The challenge
Evaluating flowering windows for optimal crop sowing
Canola is Australia's third most valuable grain crop and a critical and profitable element in crop rotation for sustainable farming. Australia's canola growers are keen to adopt the best technology available for oilseed yield and quality. A wide selection of canola varieties with diverse attributes are continuously being made available from breeding and seed companies.
When selecting a variety growers need to be confident of when to sow so that the optimal flowering window is met for their farm environment. This will ensure that costly yield losses from excess water, frost and heat stresses are minimised.
Currently, determining the optimal flowering window evaluates the flowering time for each variety across a range of environments and sowing times. We also considered are key factors for flowering such as cumulative high and low temperature exposure. These values then feed into crop growth models to predict flowering time over an even broader range of farming environments and locations. This allows breeders, seed companies and growers to better target the optimal flowering window for a variety in a particular environment.

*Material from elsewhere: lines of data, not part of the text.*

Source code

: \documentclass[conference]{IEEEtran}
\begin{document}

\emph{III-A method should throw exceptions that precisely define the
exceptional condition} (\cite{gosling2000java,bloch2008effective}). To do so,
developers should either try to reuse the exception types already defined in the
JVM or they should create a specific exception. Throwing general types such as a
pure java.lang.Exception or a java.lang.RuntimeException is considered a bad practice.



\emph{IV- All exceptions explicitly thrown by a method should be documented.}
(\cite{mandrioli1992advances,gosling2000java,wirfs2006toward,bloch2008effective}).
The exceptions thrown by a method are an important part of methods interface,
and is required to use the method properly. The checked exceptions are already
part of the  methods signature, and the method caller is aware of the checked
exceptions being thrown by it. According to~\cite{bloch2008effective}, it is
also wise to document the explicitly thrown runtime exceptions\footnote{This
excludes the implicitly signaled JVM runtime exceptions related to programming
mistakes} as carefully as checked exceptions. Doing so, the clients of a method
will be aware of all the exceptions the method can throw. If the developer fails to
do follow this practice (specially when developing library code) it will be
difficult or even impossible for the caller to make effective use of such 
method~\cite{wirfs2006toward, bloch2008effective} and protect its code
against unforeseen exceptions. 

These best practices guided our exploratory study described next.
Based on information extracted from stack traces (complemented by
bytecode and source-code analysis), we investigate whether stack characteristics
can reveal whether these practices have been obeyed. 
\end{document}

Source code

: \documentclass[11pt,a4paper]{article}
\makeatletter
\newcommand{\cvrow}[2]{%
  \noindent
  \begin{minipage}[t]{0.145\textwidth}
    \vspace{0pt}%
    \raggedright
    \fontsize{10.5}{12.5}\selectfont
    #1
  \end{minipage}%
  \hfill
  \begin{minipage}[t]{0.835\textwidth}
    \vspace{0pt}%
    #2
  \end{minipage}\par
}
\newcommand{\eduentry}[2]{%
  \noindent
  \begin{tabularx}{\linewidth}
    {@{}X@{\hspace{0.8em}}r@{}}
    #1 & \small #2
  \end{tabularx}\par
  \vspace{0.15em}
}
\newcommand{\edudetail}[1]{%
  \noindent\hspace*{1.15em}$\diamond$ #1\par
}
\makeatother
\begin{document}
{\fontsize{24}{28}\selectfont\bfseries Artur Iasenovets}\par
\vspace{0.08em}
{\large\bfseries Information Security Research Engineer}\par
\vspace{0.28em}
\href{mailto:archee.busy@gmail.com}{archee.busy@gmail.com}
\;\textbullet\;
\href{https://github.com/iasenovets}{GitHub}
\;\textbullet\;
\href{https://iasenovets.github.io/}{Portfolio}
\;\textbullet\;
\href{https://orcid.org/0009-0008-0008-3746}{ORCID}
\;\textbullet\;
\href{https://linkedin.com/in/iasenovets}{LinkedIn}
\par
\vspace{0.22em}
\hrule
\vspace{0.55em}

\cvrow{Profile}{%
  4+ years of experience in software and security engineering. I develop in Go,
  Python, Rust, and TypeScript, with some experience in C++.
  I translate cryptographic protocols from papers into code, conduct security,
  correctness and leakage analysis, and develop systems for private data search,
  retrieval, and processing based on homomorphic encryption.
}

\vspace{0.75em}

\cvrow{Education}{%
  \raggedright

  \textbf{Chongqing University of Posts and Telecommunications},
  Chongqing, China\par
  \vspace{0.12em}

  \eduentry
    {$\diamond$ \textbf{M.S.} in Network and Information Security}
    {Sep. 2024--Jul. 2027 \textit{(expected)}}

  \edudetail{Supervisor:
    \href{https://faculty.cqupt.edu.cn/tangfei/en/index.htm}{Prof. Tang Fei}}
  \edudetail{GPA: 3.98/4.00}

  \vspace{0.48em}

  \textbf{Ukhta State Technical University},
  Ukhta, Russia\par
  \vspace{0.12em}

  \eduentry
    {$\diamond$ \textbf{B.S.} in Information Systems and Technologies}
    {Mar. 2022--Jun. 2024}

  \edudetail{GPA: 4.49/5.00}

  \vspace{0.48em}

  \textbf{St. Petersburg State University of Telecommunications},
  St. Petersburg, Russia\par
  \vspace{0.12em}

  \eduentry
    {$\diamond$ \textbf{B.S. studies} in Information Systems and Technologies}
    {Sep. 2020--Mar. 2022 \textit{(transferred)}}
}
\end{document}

While this method works well, it is expensive and slow due to field-based evaluations. This delays adoption by a few years. And this is an ongoing process because new varieties are continuously released.
Our response
Combining data to optimise canola flowering models
With support from the Grains Research and Development Corporation (GRDC), we combined our expertise in crop process modelling, agronomy, genomics, phenomics and computational analytics, to develop a new method to calculate optimal the flowering window for canola crops.
We've merged genomics with crop development estimates and crop modelling to make the flowering optimisation process faster. The overall goal was to be able to estimate the flowering parameters for canola varieties in specific environments using readily accessed genomic information in combination with machine learning computer models trained on data from extensive large-population field trials, avoiding continuous experimental investigations for each new variety.

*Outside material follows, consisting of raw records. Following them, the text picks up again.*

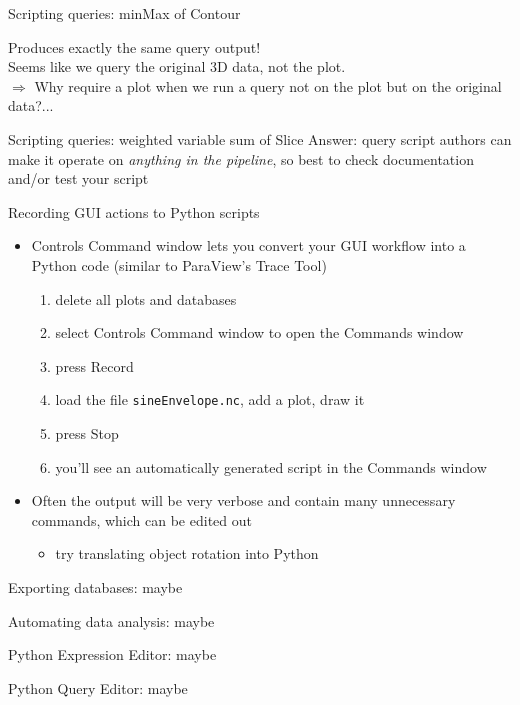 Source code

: \begin{frame}{Scripting queries: minMax of Contour}
  
  \pause
  Produces exactly the same query output!\\
  Seems like we query the original 3D data, not the plot.\\
  $\Rightarrow$ Why require a plot when we run a query not on the plot but on the original data?...
\end{frame}

\begin{frame}{Scripting queries: weighted variable sum of Slice}
  Answer: query script authors can make it operate on \emph{anything in the pipeline},
  so best to check documentation and/or test your script
  \bigskip
  
\end{frame}

\begin{frame}{Recording GUI actions to Python scripts}
  \begin{itemize}\setlength{\itemsep}{3mm}
  \item Controls \ra Command window lets you convert your GUI workflow into a Python code (similar to
    ParaView's Trace Tool)
    \begin{enumerate}\setlength{\itemsep}{1mm}
    \item delete all plots and databases
    \item select Controls \ra Command window to open the Commands window
    \item press Record
    \item load the file \texttt{sineEnvelope.nc}, add a plot, draw it
    \item press Stop
    \item you'll see an automatically generated script in the Commands window
    \end{enumerate}
  \item Often the output will be very verbose and contain many unnecessary commands, which can be edited out
    \begin{itemize}\setlength{\itemsep}{1mm}
    \item try translating object rotation into Python
    \end{itemize}
  \end{itemize}
\end{frame}

\begin{frame}{Exporting databases: maybe}
\end{frame}

\begin{frame}{Automating data analysis: maybe}
\end{frame}

\begin{frame}{Python Expression Editor: maybe}
\end{frame}

\begin{frame}{Python Query Editor: maybe}
\end{frame}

To generate the necessary crop development data we needed, the team collected a large and diverse panel of 350 canola varieties from Australian and global sources.

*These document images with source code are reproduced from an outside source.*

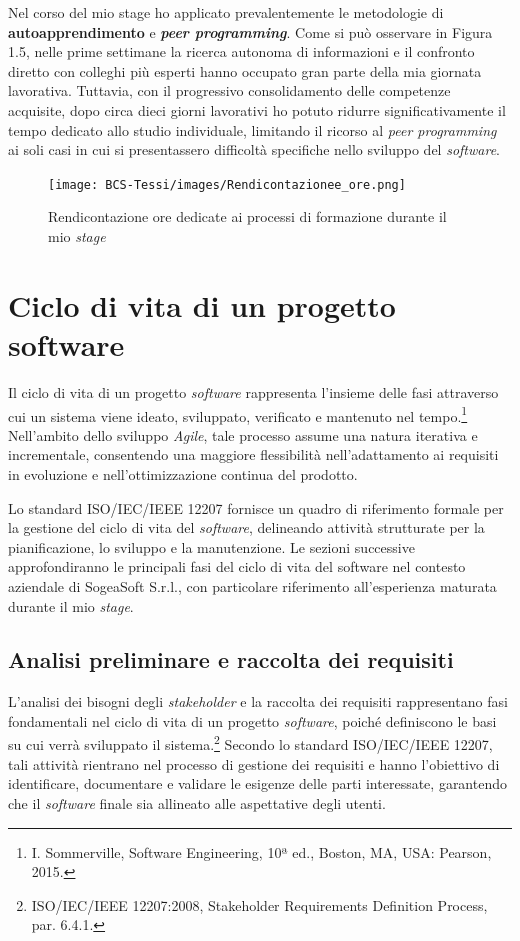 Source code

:         \noindent Nel corso del mio stage ho applicato prevalentemente le metodologie di \textbf{autoapprendimento} e \textit{\textbf{peer programming}}. Come si può osservare in Figura 1.5, nelle prime settimane la ricerca autonoma di informazioni e il confronto diretto con colleghi più esperti hanno occupato gran parte della mia giornata lavorativa. Tuttavia, con il progressivo consolidamento delle competenze acquisite, dopo circa dieci giorni lavorativi ho potuto ridurre significativamente il tempo dedicato allo studio individuale, limitando il ricorso al \textit{peer programming} ai soli casi in cui si presentassero difficoltà specifiche nello sviluppo del \textit{software}.

        \begin{figure} [H]
            \centering
            \texttt{[image: BCS-Tessi/images/Rendicontazionee\_ore.png]}
            \caption{Rendicontazione ore dedicate ai processi di formazione durante il mio \textit{stage}}
            \label{fig:Ore-formazione}
        \end{figure}
        

    \section{Ciclo di vita di un progetto software}
    Il ciclo di vita di un progetto \textit{software} rappresenta l’insieme delle fasi attraverso cui un sistema viene ideato, sviluppato, verificato e mantenuto nel tempo.\footnote{I. Sommerville, Software Engineering, 10ª ed., Boston, MA, USA: Pearson, 2015.} Nell’ambito dello sviluppo \textit{Agile}, tale processo assume una natura iterativa e incrementale, consentendo una maggiore flessibilità nell’adattamento ai requisiti in evoluzione e nell’ottimizzazione continua del prodotto.
    
    \noindent Lo standard ISO/IEC/IEEE 12207 fornisce un quadro di riferimento formale per la gestione del ciclo di vita del \textit{software}, delineando attività strutturate per la pianificazione, lo sviluppo e la manutenzione. Le sezioni successive approfondiranno le principali fasi del ciclo di vita del software nel contesto aziendale di SogeaSoft S.r.l., con particolare riferimento all’esperienza maturata durante il mio \textit{stage}.
        \subsection{Analisi preliminare e raccolta dei requisiti}
        L’analisi dei bisogni degli \textit{stakeholder} e la raccolta dei requisiti rappresentano fasi fondamentali nel ciclo di vita di un progetto \textit{software}, poiché definiscono le basi su cui verrà sviluppato il sistema.\footnote{ISO/IEC/IEEE 12207:2008, Stakeholder Requirements Definition Process, par. 6.4.1.} Secondo lo standard ISO/IEC/IEEE 12207, tali attività rientrano nel processo di gestione dei requisiti e hanno l’obiettivo di identificare, documentare e validare le esigenze delle parti interessate, garantendo che il \textit{software} finale sia allineato alle aspettative degli utenti. 

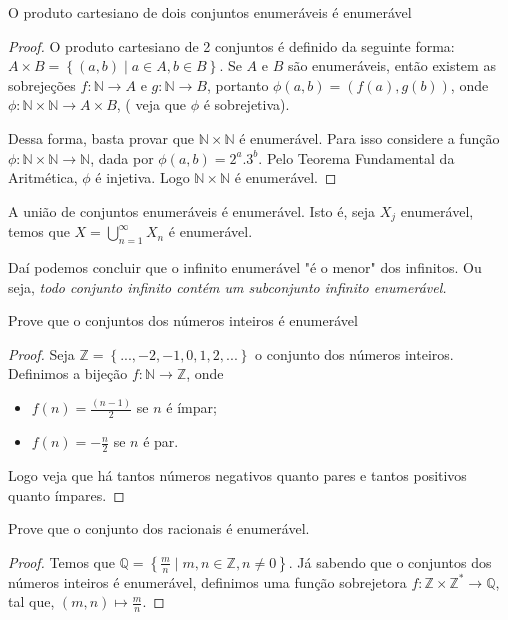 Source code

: \begin{corol}
O produto cartesiano de dois conjuntos enumeráveis é enumerável
\end{corol}

\begin{proof}
O produto cartesiano de 2 conjuntos é definido da seguinte forma: $A\times B=\left \{ (a,b) \mid a \in A, b \in B \right \}$. Se $A$ e $B$ são enumeráveis, então existem as sobrejeções $f:\mathbb{N}\rightarrow A$ e $g:\mathbb{N}\rightarrow B$, portanto $\phi (a,b)=(f(a),g(b))$, onde $\phi: \mathbb{N}\times \mathbb{N}\rightarrow A\times B$, ( veja que $\phi$ é sobrejetiva).

Dessa forma, basta provar que $\mathbb{N}\times \mathbb{N}$ é enumerável. Para isso considere a função $\phi:\mathbb{N}\times \mathbb{N} \rightarrow \mathbb{N}$, dada por $\phi(a,b)=2^{a}.3^{b}$. Pelo Teorema Fundamental da Aritmética, $\phi$ é injetiva. Logo $\mathbb{N}\times \mathbb{N}$ é enumerável.
\end{proof}

\begin{corol}
A união de conjuntos enumeráveis é enumerável. Isto é, seja $X_{j}$ enumerável, temos que $X=\bigcup_{n=1}^{\infty }X_{n}$ é enumerável.
\end{corol}

Daí podemos concluir que o infinito enumerável "é o menor" dos infinitos. Ou seja, \textit{todo conjunto infinito contém um subconjunto infinito enumerável.}

\begin{prob}
Prove que o conjuntos dos números inteiros é enumerável
\end{prob}

\begin{proof}
Seja $\mathbb{Z}=\left \{ ...,-2,-1,0,1,2,... \right \}$ o conjunto dos números inteiros. Definimos a bijeção $f:\mathbb{N}\rightarrow \mathbb{Z}$, onde \begin{itemize}
    \item $f(n)=\frac{(n-1)}{2}$ se $n$ é ímpar;
    \item $f(n)=-\frac{n}{2}$ se $n$ é par.
\end{itemize}
Logo veja que há tantos números negativos quanto pares e tantos positivos quanto ímpares.
\end{proof}

\begin{prob}
Prove que o conjunto dos racionais é enumerável.
\end{prob}
\begin{proof}
Temos que $\mathbb{Q}=\left \{ \frac{m}{n} \mid m,n \in \mathbb{Z}, n \neq 0 \right \}$. Já sabendo que o conjuntos dos números inteiros é enumerável, definimos uma função sobrejetora $f:\mathbb{Z}\times \mathbb{Z}^{\ast }\rightarrow \mathbb{Q}$, tal que, $(m,n)\mapsto \frac{m}{n}$.
\end{proof}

In an ambitious four-year field campaign, plant development and flowering was measured in key environments across the canola-growing regions of Australia for different sowing times. More than 400,000 observations of plant development were made.
These data were integrated into a hybrid machine learning - Agricultural Productions Systems Simulator (APSIM) framework to estimate flowering time across sites and the model's performance was evaluated against our observed data.
Combining this data with a dense and diverse genomic data set for the population into the new hybrid genomic model enabled predictions of flowering for different environments.
The results
A new hybrid genomic model to predict flowering
The new hybrid model was evaluated against the slower benchmark approaches and was found to predict flowering for known varieties grown in known or new sites. This delivered accuracy of 95 percent and 93 percent respectively
Using the hybrid genomic model, it is now possible to estimate when new canola varieties that have not been so well studied will flower in a particular environment. This prediction is based only on their genomic profile as a data input, and it works for environments that have not been tested before. The accuracy of the hybrid genomic model to predict flowering time is 87% for known environments and 86% for new ones. These scenarios have slightly lower accuracy, but their average performance window, between 5-8 days, is good enough to be very useful for growers and breeders. They can now quickly adapt sowing dates of new varieties to their farms, which they could not do before, this will make the future canola industry more agile in its ability to adopt new varietal technologies.
The new hybrid genomic model performed better for Australian genetics than for international germplasm because the former were more highly represented in model training. In this overall effort, we have collaborated directly with breeding companies and the National Varietal Trial project to add their current varieties to the model and ensure it is based on 'up-to-date' genetics, including hybrid material. Getting access to genomic data on the canola breeder's proprietary genetic material has been a significant achievement. Trusting CSIRO and taking this step with us shows the value the industry sees in what this new crop data science tool will deliver.
A new Grain Research and Development Corporation (GRDC) partnership project is now developing the tool as a web-based app for growers and breeders that will run at high resolution across the canola growing region. This app is called ‘Canola Flowering Calculator’ and is currently in its development and testing phase for release later in 2024 or early 2025.